Apply filter with use.grch37 for ensemble URLs #6

Closed LiNk-NY closed 2 months ago

LiNk-NY commented 2 months ago

It seems like some of the resources (homo_sapiens) from ensembl.org have a build number appended to the end of them:

https://ftp.ensembl.org/pub/release-112/mysql/homo_sapiens_core_112_38/ https://ftp.ensembl.org/pub/release-112/mysql/homo_sapiens_core_112_37/

This is causing an error in OrganismDbi : https://bioconductor.org/checkResults/devel/bioc-LATEST/OrganismDbi/nebbiolo2-checksrc.html

odb <- makeOrganismDbFromBiomart(transcript_ids=transcript_ids)
#' Download and preprocess the 'transcripts' data frame ... OK
#' Download and preprocess the 'chrominfo' data frame ... FAILED! (=> skipped)
#' Error in S4Vectors:::extract_data_frame_rows(chrominfo, keep_idx) : 
#'   is.data.frame(x) is not TRUE
#' Calls: makeOrganismDbFromBiomart -> makeTxDbFromBiomart -> <Anonymous> -> stopifnot
#' Execution halted

This PR is a patch but perhaps it may also be due to errors in ensembl.org? I would imagine that grch37 files would only show up in https://ftp.ensembl.org/pub/grch37/ and not in the latest release 112

Best, Marcel

hpages commented 2 months ago

Thanks Marcel.

Don't know why they did that since ftp.ensembl.org/pub/release-112/mysql/homo_sapiens_core_112_37/ and ftp.ensembl.org/pub/grch37/release-112/mysql/homo_sapiens_core_112_37/ have identical content but the latter has always been the canonical location for the GRCh37 data.

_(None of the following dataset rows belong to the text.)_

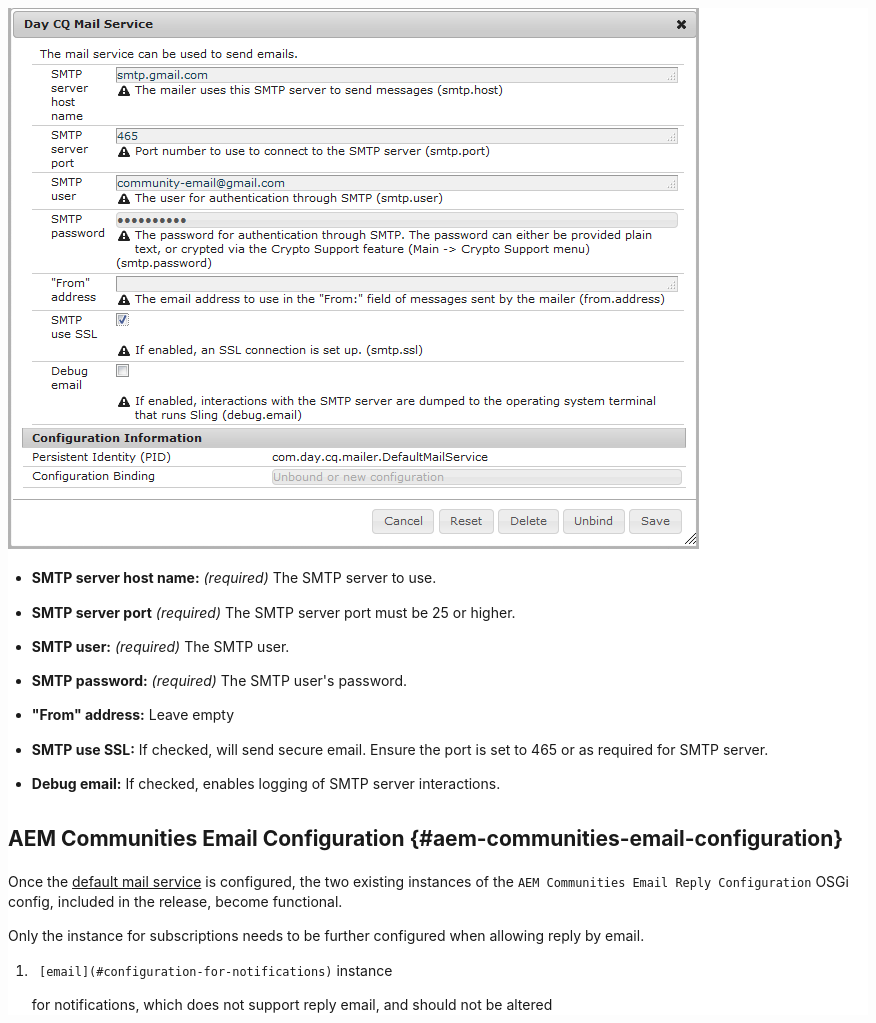 ![chlimage_1-98](assets/chlimage_1-98.png)

* **SMTP server host name:** *(required)* The SMTP server to use.

* **SMTP server port** *(required)* The SMTP server port must be 25 or higher.

* **SMTP user:** *(required)* The SMTP user.

* **SMTP password:** *(required)* The SMTP user's password.

* **"From" address:** Leave empty
* **SMTP use SSL:** If checked, will send secure email. Ensure the port is set to 465 or as required for SMTP server.
* **Debug email:** If checked, enables logging of SMTP server interactions.

## AEM Communities Email Configuration {#aem-communities-email-configuration}

Once the [default mail service](#default-mail-service-configuration) is configured, the two existing instances of the `AEM Communities Email Reply Configuration` OSGi config, included in the release, become functional.

Only the instance for subscriptions needs to be further configured when allowing reply by email.

1. ` [email](#configuration-for-notifications)` instance  

   for notifications, which does not support reply email, and should not be altered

Doing core_dir <- grep("37$", core_dir, invert=!use.grch37, value=TRUE) is assuming that no other organism will ever have the _37 prefix, which I don't think we can safely assume. Also I think we shouldn't do anything when use.grch37 is TRUE, because in that case there should never be the need to filter anything out.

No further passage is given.